Exercise description ▸
Only one stretch of the listing below is wanted. Begin at the line that has "To Conclude, If", stop after the line that has "The next cause", and repeat every line in between exactly.

Data extracts ▸
"""

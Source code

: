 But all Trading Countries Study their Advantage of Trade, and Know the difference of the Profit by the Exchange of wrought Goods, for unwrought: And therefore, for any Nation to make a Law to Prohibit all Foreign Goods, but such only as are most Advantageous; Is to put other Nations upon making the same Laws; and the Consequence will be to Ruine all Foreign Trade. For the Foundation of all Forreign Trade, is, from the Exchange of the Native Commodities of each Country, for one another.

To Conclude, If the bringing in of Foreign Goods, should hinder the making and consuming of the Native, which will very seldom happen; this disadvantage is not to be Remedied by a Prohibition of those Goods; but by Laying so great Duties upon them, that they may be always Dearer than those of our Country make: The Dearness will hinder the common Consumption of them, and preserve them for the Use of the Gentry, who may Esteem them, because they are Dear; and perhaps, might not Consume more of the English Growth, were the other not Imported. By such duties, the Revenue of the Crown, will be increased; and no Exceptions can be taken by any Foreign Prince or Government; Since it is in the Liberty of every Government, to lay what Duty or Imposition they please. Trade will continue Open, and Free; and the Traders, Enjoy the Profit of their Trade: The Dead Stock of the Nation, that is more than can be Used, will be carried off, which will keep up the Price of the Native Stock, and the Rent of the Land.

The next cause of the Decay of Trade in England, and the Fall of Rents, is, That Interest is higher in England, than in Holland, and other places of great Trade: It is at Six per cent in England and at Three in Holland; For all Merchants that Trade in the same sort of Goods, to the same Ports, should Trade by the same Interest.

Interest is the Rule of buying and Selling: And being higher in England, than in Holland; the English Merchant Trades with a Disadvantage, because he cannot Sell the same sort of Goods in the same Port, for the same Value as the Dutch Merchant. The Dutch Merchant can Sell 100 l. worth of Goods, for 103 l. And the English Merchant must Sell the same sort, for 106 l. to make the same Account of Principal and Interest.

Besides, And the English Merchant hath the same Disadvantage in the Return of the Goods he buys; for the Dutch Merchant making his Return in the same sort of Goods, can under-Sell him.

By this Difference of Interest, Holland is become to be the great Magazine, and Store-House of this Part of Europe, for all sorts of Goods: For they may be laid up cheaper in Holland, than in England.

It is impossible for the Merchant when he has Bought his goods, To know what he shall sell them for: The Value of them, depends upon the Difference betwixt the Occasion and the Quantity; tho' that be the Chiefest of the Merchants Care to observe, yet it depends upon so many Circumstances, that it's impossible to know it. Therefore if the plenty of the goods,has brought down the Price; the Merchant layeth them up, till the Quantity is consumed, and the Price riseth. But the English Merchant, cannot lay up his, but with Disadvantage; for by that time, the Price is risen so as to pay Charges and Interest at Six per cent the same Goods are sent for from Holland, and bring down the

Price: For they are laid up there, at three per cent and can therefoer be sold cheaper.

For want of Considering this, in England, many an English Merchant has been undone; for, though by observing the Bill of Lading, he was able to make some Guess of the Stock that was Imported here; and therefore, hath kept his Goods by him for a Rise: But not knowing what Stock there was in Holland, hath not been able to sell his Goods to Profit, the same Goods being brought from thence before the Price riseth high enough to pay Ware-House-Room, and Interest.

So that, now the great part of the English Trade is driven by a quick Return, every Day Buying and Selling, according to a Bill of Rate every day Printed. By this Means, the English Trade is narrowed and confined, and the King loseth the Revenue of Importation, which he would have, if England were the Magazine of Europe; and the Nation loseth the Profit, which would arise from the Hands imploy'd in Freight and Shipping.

"""

Result ▸
To Conclude, If the bringing in of Foreign Goods, should hinder the making and consuming of the Native, which will very seldom happen; this disadvantage is not to be Remedied by a Prohibition of those Goods; but by Laying so great Duties upon them, that they may be always Dearer than those of our Country make: The Dearness will hinder the common Consumption of them, and preserve them for the Use of the Gentry, who may Esteem them, because they are Dear; and perhaps, might not Consume more of the English Growth, were the other not Imported. By such duties, the Revenue of the Crown, will be increased; and no Exceptions can be taken by any Foreign Prince or Government; Since it is in the Liberty of every Government, to lay what Duty or Imposition they please. Trade will continue Open, and Free; and the Traders, Enjoy the Profit of their Trade: The Dead Stock of the Nation, that is more than can be Used, will be carried off, which will keep up the Price of the Native Stock, and the Rent of the Land.

The next cause of the Decay of Trade in England, and the Fall of Rents, is, That Interest is higher in England, than in Holland, and other places of great Trade: It is at Six per cent in England and at Three in Holland; For all Merchants that Trade in the same sort of Goods, to the same Ports, should Trade by the same Interest.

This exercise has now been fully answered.